My second attempt merges and sorts the two files, then scans through all lines in search of pairs. This runs in linear time and consequently is a lot faster. Please note that this solution will ruin the original order of the file; alphabetical sorting doesn't work too well with this date notation. Supplying files with a different date format (y-m-d) would be the easiest way to fix that.

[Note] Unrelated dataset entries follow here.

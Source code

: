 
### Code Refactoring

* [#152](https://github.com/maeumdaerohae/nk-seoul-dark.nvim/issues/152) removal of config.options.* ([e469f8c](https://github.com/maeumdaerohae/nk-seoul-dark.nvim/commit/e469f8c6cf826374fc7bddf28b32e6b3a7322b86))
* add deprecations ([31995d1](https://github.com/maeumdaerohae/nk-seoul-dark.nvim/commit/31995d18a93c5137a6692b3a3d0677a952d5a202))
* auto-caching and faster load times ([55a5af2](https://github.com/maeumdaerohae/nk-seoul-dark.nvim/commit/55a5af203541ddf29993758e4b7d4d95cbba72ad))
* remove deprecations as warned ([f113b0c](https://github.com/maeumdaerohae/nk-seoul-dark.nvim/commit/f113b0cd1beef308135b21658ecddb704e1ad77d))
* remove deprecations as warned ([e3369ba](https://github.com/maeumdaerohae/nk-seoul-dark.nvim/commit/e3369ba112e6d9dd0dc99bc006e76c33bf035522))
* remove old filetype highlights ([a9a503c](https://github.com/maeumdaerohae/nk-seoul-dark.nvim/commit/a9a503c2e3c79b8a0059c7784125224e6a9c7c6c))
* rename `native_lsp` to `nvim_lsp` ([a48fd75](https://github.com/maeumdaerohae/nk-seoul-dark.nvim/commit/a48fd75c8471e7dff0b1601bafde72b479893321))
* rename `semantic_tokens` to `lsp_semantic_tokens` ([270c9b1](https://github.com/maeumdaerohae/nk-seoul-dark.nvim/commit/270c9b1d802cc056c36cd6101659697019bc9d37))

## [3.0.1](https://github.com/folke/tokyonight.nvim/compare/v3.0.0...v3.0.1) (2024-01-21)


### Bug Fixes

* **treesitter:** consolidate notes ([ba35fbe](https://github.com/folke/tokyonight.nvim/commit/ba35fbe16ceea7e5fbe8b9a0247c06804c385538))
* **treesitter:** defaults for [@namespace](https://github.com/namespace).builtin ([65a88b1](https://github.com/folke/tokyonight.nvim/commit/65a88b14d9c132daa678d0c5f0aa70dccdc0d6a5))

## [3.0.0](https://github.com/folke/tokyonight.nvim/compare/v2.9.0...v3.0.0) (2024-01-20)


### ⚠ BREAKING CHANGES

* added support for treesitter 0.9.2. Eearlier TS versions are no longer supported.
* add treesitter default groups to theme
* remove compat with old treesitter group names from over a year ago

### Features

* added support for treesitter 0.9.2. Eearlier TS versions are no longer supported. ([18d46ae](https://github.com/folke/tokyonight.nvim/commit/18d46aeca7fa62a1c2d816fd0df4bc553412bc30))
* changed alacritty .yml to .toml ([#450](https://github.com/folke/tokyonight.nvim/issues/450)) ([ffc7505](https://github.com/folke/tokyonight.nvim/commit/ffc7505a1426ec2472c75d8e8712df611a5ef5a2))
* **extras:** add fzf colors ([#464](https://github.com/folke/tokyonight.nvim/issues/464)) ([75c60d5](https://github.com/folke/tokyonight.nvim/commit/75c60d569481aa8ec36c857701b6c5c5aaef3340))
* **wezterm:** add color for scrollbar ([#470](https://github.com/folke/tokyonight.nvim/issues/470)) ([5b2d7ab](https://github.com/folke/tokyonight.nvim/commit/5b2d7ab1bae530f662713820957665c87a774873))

sed 's/^[^ \t]\+/&#1/' file1 > marked1
sed 's/^[^ \t]\+/&#2/' file2 > marked2
sort marked1 marked2 > sorted
sed '$d;N;/^\([^ \t]\+\)#1.*\n\1#2/{s/\(.*\)\n\(.*\)/\2\n\1/;P};D' sorted > filtered
sed 's/^\([^ \t]\+\)#2/\1/' filtered > out2
Explanation:
In the first command, s/^[^ \t]\+/&#1/ appends #1 to every date. This makes it possible to merge the files, keep equal dates together when sorting, and still be able to tell lines from different files apart.
The second command does the same for file2; obviously with its own marker #2.
The sort command merges the two files, grouping equal dates together.
The third sed command returns all lines from file2 that have a date that also occurs in file1.
The fourth sed command removes the #2 marker from the output.
The third sed command in detail:
$d suppresses inappropriate printing of the last line
N reads and appends another line of input to the line already present in the pattern space
/^\([^ \t]\+\)#1.*\n\1#2/ matches two lines originating from different files but with the same date
{ starts a command group
s/\(.*\)\n\(.*\)/\2\n\1/ swaps the two lines in the pattern space
P prints the first line in the pattern space
} ends the command group
D deletes the first line from the pattern space
The bad news is, even the second approach is slower than the awk approach made by #John1024. Sed was never designed to be a merge tool. Neither was awk, but awk has the advantage of being able to store an entire file in a dictionary, making #John1024's solution blazingly fast. The downside of a dictionary is memory consumption. On huge input files, my solution should have the advantage.